Anche il tema dell’occultamento della passione rimanda ai classici latini o medioevali.
Soltanto che in Svevo il dramma non consiste tanto nel dolore che Brentani prova per amore di Angelina, nel suo volerlo occultare agli altri, specialmente al Balli e ai maldicenti personaggi accessori, ma nel farvi resistenza fingendo con se stesso un’indifferenza che non prova.
Emilio Brentani cerca di autoconvincersi di esser guarito da una passione che si rifiuta di vivere per vigliaccheria da alienato.
L’indifferenza diventa ai suoi occhi un valore degno di ammirazione, un traguardo da raggiungere per scansare la sofferenza.
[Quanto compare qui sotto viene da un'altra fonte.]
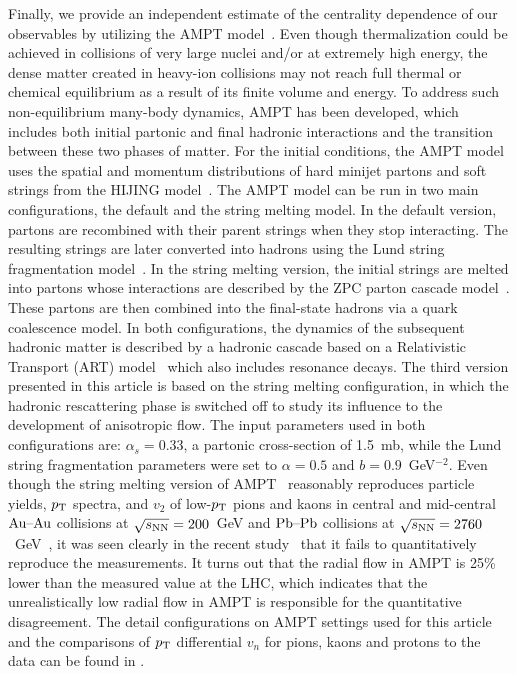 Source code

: \documentclass[ALICE,manyauthors]{cernphprep}
\begin{document}
Finally, we provide an independent estimate of the centrality dependence of our observables by utilizing the {AMPT} model~\cite{Zhang:1999bd,Lin:2000cx,Lin:2004en}.
Even though thermalization could be achieved in collisions of very large nuclei and/or at extremely high energy, the dense matter created in heavy-ion collisions may not reach full thermal or chemical equilibrium as a result of its finite volume and energy. To address such non-equilibrium many-body dynamics, AMPT has been developed, which includes both initial partonic and final hadronic interactions and the transition between these two phases of matter.
For the initial conditions, the AMPT model uses the spatial and momentum distributions of hard minijet partons and soft strings from the HIJING model~\cite{Wang:1991hta,Gyulassy:1994ew}.
The AMPT model can be run in two main configurations, the default and the string melting model.
In the default version, partons are recombined with their parent strings when they stop interacting. The resulting strings are later converted into hadrons using the Lund string fragmentation model~\cite{Andersson:1986gw,NilssonAlmqvist:1986rx}. In the string melting version, the initial strings are melted into partons whose interactions are described by the ZPC parton cascade model~\cite{Zhang:1997ej}. These partons are then combined into the final-state hadrons via a quark coalescence model. 
In both configurations, the dynamics of the subsequent hadronic matter is described by a hadronic cascade based on a Relativistic Transport (ART) model~\cite{Li:2001xh} which also includes resonance decays.
The third version presented in this article is based on the string melting configuration, in which the hadronic rescattering phase is switched off to study its influence to the development of anisotropic flow.
The input parameters used in both configurations are: $\alpha_s = 0.33$, a partonic cross-section of 1.5~mb, while the Lund string fragmentation parameters were set to $\alpha = 0.5$ and $b = 0.9$~GeV$^{-2}$. 
Even though the string melting version of AMPT~\cite{Lin:2001zk,Lin:2004en} reasonably reproduces particle yields, $p_{\textnormal{T}}$ spectra, and $v_2$ of low-$p_{\textnormal{T}}$ pions and kaons in central and mid-central $\textnormal{Au--Au}$ collisions at $\sqrt{s_{\textnormal{NN}}}=200$~GeV and $\textnormal{Pb--Pb}$ collisions at $\sqrt{s_{\textnormal{NN}}}=2760$~GeV~\cite{Lin:2014tya}, it was seen clearly in the recent study~\cite{Adam:2016nfo} that it fails to quantitatively reproduce the measurements. It turns out that the radial flow in AMPT is 25\% lower than the measured value at the LHC, which indicates that the unrealistically low radial flow in AMPT is responsible for the quantitative disagreement. The detail configurations on AMPT settings used for this article and the comparisons of $p_{\rm T}$ differential $v_{n}$ for pions, kaons and protons to the data can be found in \cite{Adam:2016nfo}.
\end{document}
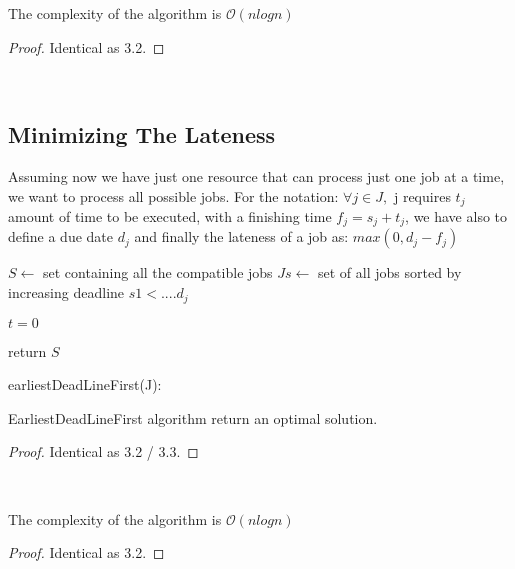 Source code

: \begin{claim}
    The complexity of the algorithm is $\mathcal{O}{(nlogn)}$
\end{claim}
\begin{proof}
    Identical as 3.2.
\end{proof}\\

\subsection{Minimizing The Lateness}
Assuming now we have just one resource that can process just one job at a time, we want to process all possible jobs. For the notation: $\forall j \in J,$ j requires  $t_{j}$ amount  of time to be executed, with a finishing time $f_{j} = s_{j} + t_{j}$, we have also to define a due date $d_{j}$ and finally the lateness of a job as: $max (0,d_{j}-f_{j})$

\begin{algorithm}[H]
    \SetAlgoLined
    \small
    \BlankLine

    $S \leftarrow$ set containing all the compatible jobs\;
    $Js \leftarrow$ set of all jobs sorted by increasing deadline $s1 < .... d_{j}$

    \BlankLine
    $t = 0 $\;

    \BlankLine

    return $S$\;
    \caption{earliestDeadLineFirst(J):}
\end{algorithm}

\begin{claim}
    EarliestDeadLineFirst algorithm return an optimal solution.
\end{claim}
\begin{proof}
    Identical as 3.2 / 3.3.
\end{proof}\\

\begin{claim}
    The complexity of the algorithm is $\mathcal{O}{(nlogn)}$
\end{claim}
\begin{proof}
    Identical as 3.2.
\end{proof}\\

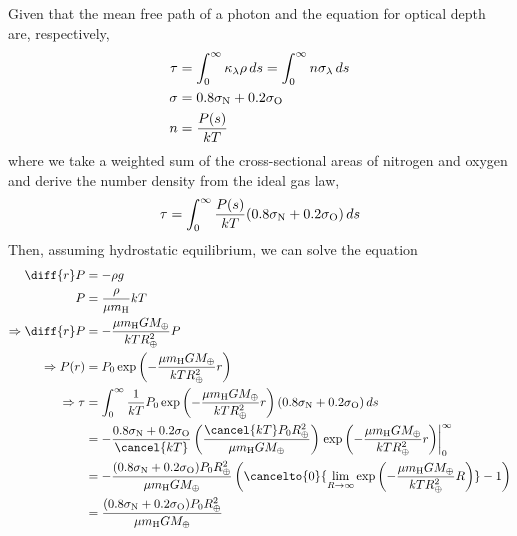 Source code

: \documentclass{article}
\begin{document}
\subsection{}

Given that the mean free path of a photon and the equation for optical depth are, respectively,
\begin{align}
    \tau &= \int_0^\infty \kappa_\lambda \rho \, ds = \int_0^\infty n \sigma_\lambda \, ds \\
    \sigma &= 0.8 \sigma_{\ce{N}} + 0.2 \sigma_{\ce{O}} \\
    n &= \frac{P(s)}{kT}
\end{align}
where we take a weighted sum of the cross-sectional areas of nitrogen and oxygen and derive the number density from the ideal gas law,
\begin{equation}
    \tau = \int_0^\infty \frac{P(s)}{kT} (0.8 \sigma_{\ce{N}} + 0.2 \sigma_{\ce{O}}) \, ds
\end{equation}
Then, assuming hydrostatic equilibrium, we can solve the equation
\begin{align}
    \diff{r} P &= -\rho g \\
    P &= \frac{\rho}{\mu m_{\ce{H}}} kT \\
    \Rightarrow \diff{r} P &= -\frac{\mu m_{\ce{H}} G M_\oplus}{kT R_\oplus^2} P \\
    \Rightarrow P(r) &= P_0 \exp\left(-\frac{\mu m_{\ce{H}} G M_\oplus}{kT R_\oplus^2} r\right) \\
    \Rightarrow \tau &= \int_0^\infty \frac{1}{kT} P_0 \exp\left(-\frac{\mu m_{\ce{H}} G M_\oplus}{kT R_\oplus^2} r\right) (0.8 \sigma_{\ce{N}} + 0.2 \sigma_{\ce{O}}) \, ds \\
    &= -\frac{0.8\sigma_{\ce{N}} + 0.2\sigma_{\ce{O}}}{\cancel{kT}} \left(\frac{\cancel{kT} P_0 R_\oplus^2}{\mu m_{\ce{H}} G M_\oplus}\right) \left.\exp\left(-\frac{\mu m_{\ce{H}} G M_\oplus}{kT R_\oplus^2} r\right) \right|_0^\infty \\
    &= -\frac{(0.8\sigma_{\ce{N}} + 0.2\sigma_{\ce{O}}) P_0 R_\oplus^2}{\mu m_{\ce{H}} G M_\oplus} \left(\cancelto{0}{\lim_{R \to \infty} \exp\left(-\frac{\mu m_{\ce{H}} G M_\oplus}{kT R_\oplus^2} R\right)} - 1\right) \\
    &= \frac{(0.8\sigma_{\ce{N}} + 0.2\sigma_{\ce{O}}) P_0 R_\oplus^2}{\mu m_{\ce{H}} G M_\oplus}
\end{align}

\subsection{}
\end{document}

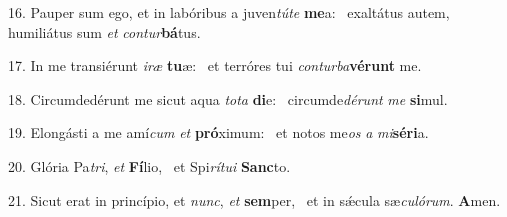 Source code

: 16. Pauper sum ego, et in labóribus a juven\textit{tú}\textit{te} \textbf{me}a: \ast\  exaltátus autem, humiliátus sum \textit{et} \textit{con}\textit{tur}\textbf{bá}tus.\

17. In me transiérunt \textit{i}\textit{ræ} \textbf{tu}æ: \ast\  et terróres tui \textit{con}\textit{tur}\textit{ba}\textbf{vé}\textbf{runt} me.\

18. Circumdedérunt me sicut aqua \textit{to}\textit{ta} \textbf{di}e: \ast\  circumde\textit{dé}\textit{runt} \textit{me} \textbf{si}mul.\

19. Elongásti a me amí\textit{cum} \textit{et} \textbf{pró}ximum: \ast\  et notos me\textit{os} \textit{a} \textit{mi}\textbf{sé}\textbf{ri}a.\

20. Glória Pa\textit{tri}, \textit{et} \textbf{Fí}lio, \ast\  et Spi\textit{rí}\textit{tu}\textit{i} \textbf{Sanc}to.\

21. Sicut erat in princípio, et \textit{nunc}, \textit{et} \textbf{sem}per, \ast\  et in sǽcula sæ\textit{cu}\textit{ló}\textit{rum}. \textbf{A}men.\

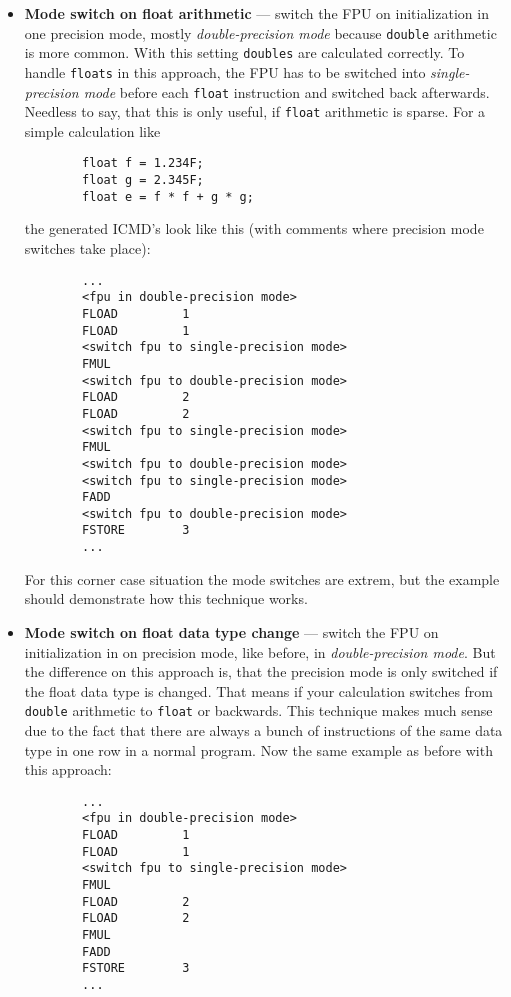 \begin{itemize}
 \item \textbf{Mode switch on float arithmetic} --- switch the FPU on
 initialization in one precision mode, mostly \textit{double-precision
 mode} because \texttt{double} arithmetic is more common. With this
 setting \texttt{doubles} are calculated correctly. To handle
 \texttt{floats} in this approach, the FPU has to be switched into
 \textit{single-precision mode} before each \texttt{float} instruction
 and switched back afterwards. Needless to say, that this is only
 useful, if \texttt{float} arithmetic is sparse. For a simple
 calculation like

 \begin{verbatim}
        float f = 1.234F;
        float g = 2.345F;
        float e = f * f + g * g;
 \end{verbatim}        

 the generated ICMD's look like this (with comments where precision
 mode switches take place):

 \begin{verbatim}
        ...
        <fpu in double-precision mode>
        FLOAD         1
        FLOAD         1
        <switch fpu to single-precision mode>
        FMUL         
        <switch fpu to double-precision mode>
        FLOAD         2
        FLOAD         2
        <switch fpu to single-precision mode>
        FMUL         
        <switch fpu to double-precision mode>
        <switch fpu to single-precision mode>
        FADD         
        <switch fpu to double-precision mode>
        FSTORE        3
        ...
 \end{verbatim}

 For this corner case situation the mode switches are extrem, but the
 example should demonstrate how this technique works.

 \item \textbf{Mode switch on float data type change} --- switch the
 FPU on initialization in on precision mode, like before, in
 \textit{double-precision mode}. But the difference on this approach
 is, that the precision mode is only switched if the float data type
 is changed. That means if your calculation switches from
 \texttt{double} arithmetic to \texttt{float} or backwards. This
 technique makes much sense due to the fact that there are always a
 bunch of instructions of the same data type in one row in a normal
 program. Now the same example as before with this approach:

 \begin{verbatim}
        ...
        <fpu in double-precision mode>
        FLOAD         1
        FLOAD         1
        <switch fpu to single-precision mode>
        FMUL         
        FLOAD         2
        FLOAD         2
        FMUL         
        FADD         
        FSTORE        3
        ...
 \end{verbatim}


\end{itemize}
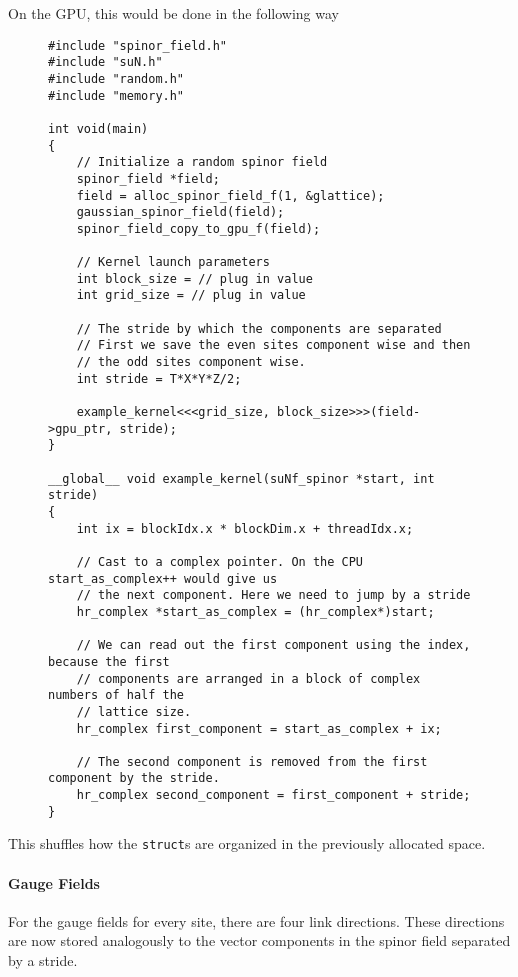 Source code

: \documentclass[12pt]{article}
\begin{document}
On the GPU, this would be done in the following way
\begin{figure}[H]
\begin{lstlisting}[caption=Low level access of single components on GPU]
#include "spinor_field.h"
#include "suN.h"
#include "random.h"
#include "memory.h"

int void(main) 
{
    // Initialize a random spinor field
    spinor_field *field;
    field = alloc_spinor_field_f(1, &glattice);
    gaussian_spinor_field(field);
    spinor_field_copy_to_gpu_f(field);
    
    // Kernel launch parameters
    int block_size = // plug in value
    int grid_size = // plug in value
    
    // The stride by which the components are separated
    // First we save the even sites component wise and then
    // the odd sites component wise.
    int stride = T*X*Y*Z/2;
    
    example_kernel<<<grid_size, block_size>>>(field->gpu_ptr, stride);
}

__global__ void example_kernel(suNf_spinor *start, int stride) 
{
    int ix = blockIdx.x * blockDim.x + threadIdx.x;
    
    // Cast to a complex pointer. On the CPU start_as_complex++ would give us
    // the next component. Here we need to jump by a stride
    hr_complex *start_as_complex = (hr_complex*)start;
    
    // We can read out the first component using the index, because the first 
    // components are arranged in a block of complex numbers of half the 
    // lattice size.
    hr_complex first_component = start_as_complex + ix;
    
    // The second component is removed from the first component by the stride.
    hr_complex second_component = first_component + stride;
}
\end{lstlisting}
\end{figure}
This shuffles how the \texttt{struct}s are organized in the previously allocated space.


\paragraph{Gauge Fields}
For the gauge fields for every site, there are four link directions. These directions are now stored analogously to the vector components in the spinor field separated by a stride.
\end{document}
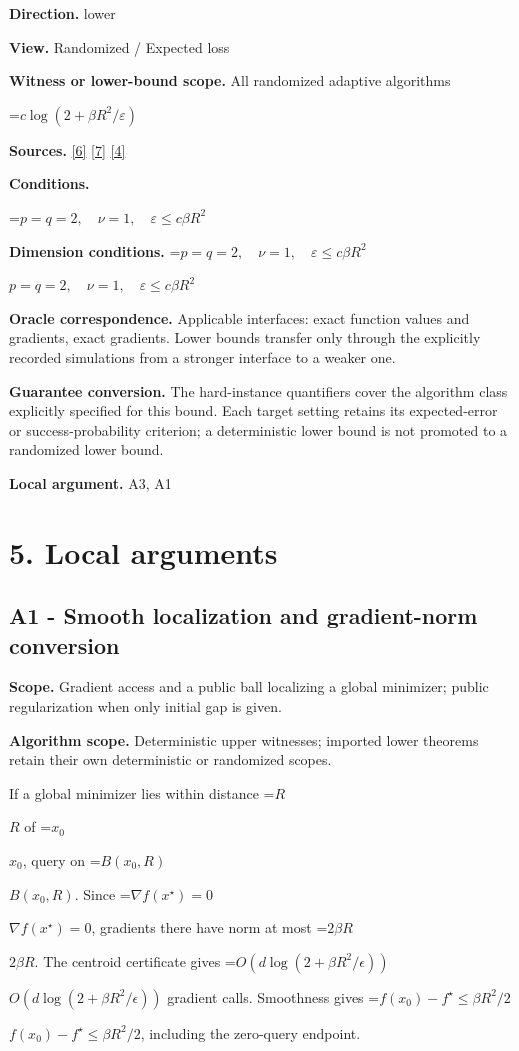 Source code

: \documentclass[10pt,a4paper]{article}
\newcommand{\AtlasMath}[1]{\par\begingroup\centering\setbox0=\hbox{$\displaystyle #1$}\ifdim\wd0>1.4\linewidth\typeout{ATLAS WIDE FORMULA: \the\wd0}\fi\ifdim\wd0>\linewidth\resizebox{\linewidth}{!}{\box0}\else\box0\fi\par\endgroup}
\newcommand{\AtlasInlineMath}[1]{\begingroup\setbox0=\hbox{$#1$}\ifdim\wd0>.4\linewidth\endgroup\AtlasMath{#1}\else\endgroup$#1$\fi}
\begin{document}
\textbf{Direction.} lower

\textbf{View.} Randomized / Expected loss

\textbf{Witness or lower-bound scope.} All randomized adaptive algorithms

\AtlasMath{c\log(2+\beta R^2/\varepsilon)}
\textbf{Sources.} \href{https://arxiv.org/pdf/2101.09740v2}{[6]} \href{https://arxiv.org/pdf/2609.33360v2}{[7]} \href{https://arxiv.org/pdf/2609.10874}{[4]}

\textbf{Conditions.} 
\AtlasMath{p=q=2,\quad\nu=1,\quad\varepsilon\le c\beta R^2}


\textbf{Dimension conditions.} \AtlasInlineMath{p=q=2,\quad\nu=1,\quad\varepsilon\le c\beta R^2}

\textbf{Oracle correspondence.} Applicable interfaces: exact function values and gradients, exact gradients. Lower bounds transfer only through the explicitly recorded simulations from a stronger interface to a weaker one.

\textbf{Guarantee conversion.} The hard-instance quantifiers cover the algorithm class explicitly specified for this bound. Each target setting retains its expected-error or success-probability criterion; a deterministic lower bound is not promoted to a randomized lower bound.

\textbf{Local argument.} A3, A1

\section{5. Local arguments}
\subsection{A1 - Smooth localization and gradient-norm conversion}
\textbf{Scope.} Gradient access and a public ball localizing a global minimizer; public regularization when only initial gap is given.

\textbf{Algorithm scope.} Deterministic upper witnesses; imported lower theorems retain their own deterministic or randomized scopes.

If a global minimizer lies within distance \AtlasInlineMath{R} of \AtlasInlineMath{x_0}, query on \AtlasInlineMath{B(x_0,R)}. Since \AtlasInlineMath{\nabla f(x^\star)=0}, gradients there have norm at most \AtlasInlineMath{2\beta R}. The centroid certificate gives \AtlasInlineMath{O(d\log(2+\beta R^2/\epsilon))} gradient calls. Smoothness gives \AtlasInlineMath{f(x_0)-f^\star\le\beta R^2/2}, including the zero-query endpoint.
\end{document}
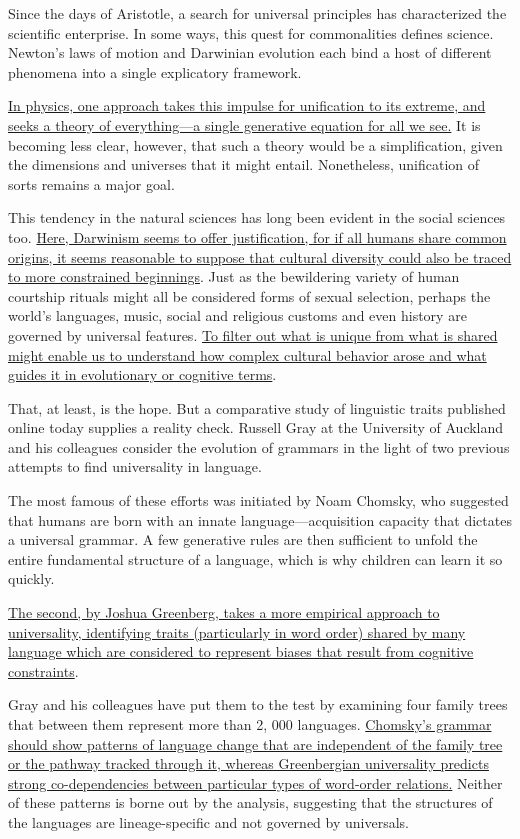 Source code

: \TiGanSpace


Since the days of Aristotle, a search for universal principles has
characterized the scientific enterprise. In some ways, this quest for
commonalities defines science. Newton's laws of motion and Darwinian
evolution each bind a host of different phenomena into a single
explicatory framework.

\transnum \uline{In physics, one approach takes this impulse for
	unification to its extreme, and seeks a theory of everything---a
	single generative equation for all we see.} It is becoming less clear,
however, that such a theory would be a simplification, given the
dimensions and universes that it might entail. Nonetheless, unification
of sorts remains a major goal.

This tendency in the natural sciences has long been evident in the
social sciences too. \transnum \uline{Here, Darwinism seems to offer
	justification, for if all humans share common origins, it seems
	reasonable to suppose that cultural diversity could also be traced to
	more constrained beginnings}. Just as the bewildering variety of human
courtship rituals might all be considered forms of sexual selection,
perhaps the world's languages, music, social and religious customs and
even history are governed by universal features. \transnum \uline{To
	filter out what is unique from what is shared might enable us to
	understand how complex cultural behavior arose and what guides it in
	evolutionary or cognitive terms}.

That, at least, is the hope. But a comparative study of linguistic
traits published online today supplies a reality check. Russell Gray at
the University of Auckland and his colleagues consider the evolution of
grammars in the light of two previous attempts to find universality in
language.

The most famous of these efforts was initiated by Noam Chomsky, who
suggested that humans are born with an innate language---acquisition
capacity that dictates a universal grammar. A few generative rules are
then sufficient to unfold the entire fundamental structure of a
language, which is why children can learn it so quickly.

\transnum \uline{The second, by Joshua Greenberg, takes a more empirical
	approach to universality, identifying traits (particularly in word
	order) shared by many language which are considered to represent biases
	that result from cognitive constraints}.

Gray and his colleagues have put them to the test by examining four
family trees that between them represent more than 2, 000 languages.
\transnum \uline{Chomsky's grammar should show patterns of language change
	that are independent of the family tree or the pathway tracked through
	it, whereas Greenbergian universality predicts strong co-dependencies
	between particular types of word-order relations.} Neither of these
patterns is borne out by the analysis, suggesting that the structures of
the languages are lineage-specific and not governed by universals.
L’essere impermeabile al sentimento è ciò che invidia al Balli, altro inetto, incapace di profondità e che trova un surrogato al suo insuccesso di artista, nel recitare il ruolo di seduttore che lo fa trionfare delle sue vittime per scongiurare l’ipotesi di una seria analisi del sé devastato da superficialità e autoinganno.
Il romanzo è in buona sostanza un’allegoria dello stato patologico in cui perennemente versa l’uomo moderno e in questo senso anche il paragone con Kafka non è affatto improprio, nonostante gli esiti surreali di matrice kafkiana siano artisticamente più creativi e geniali.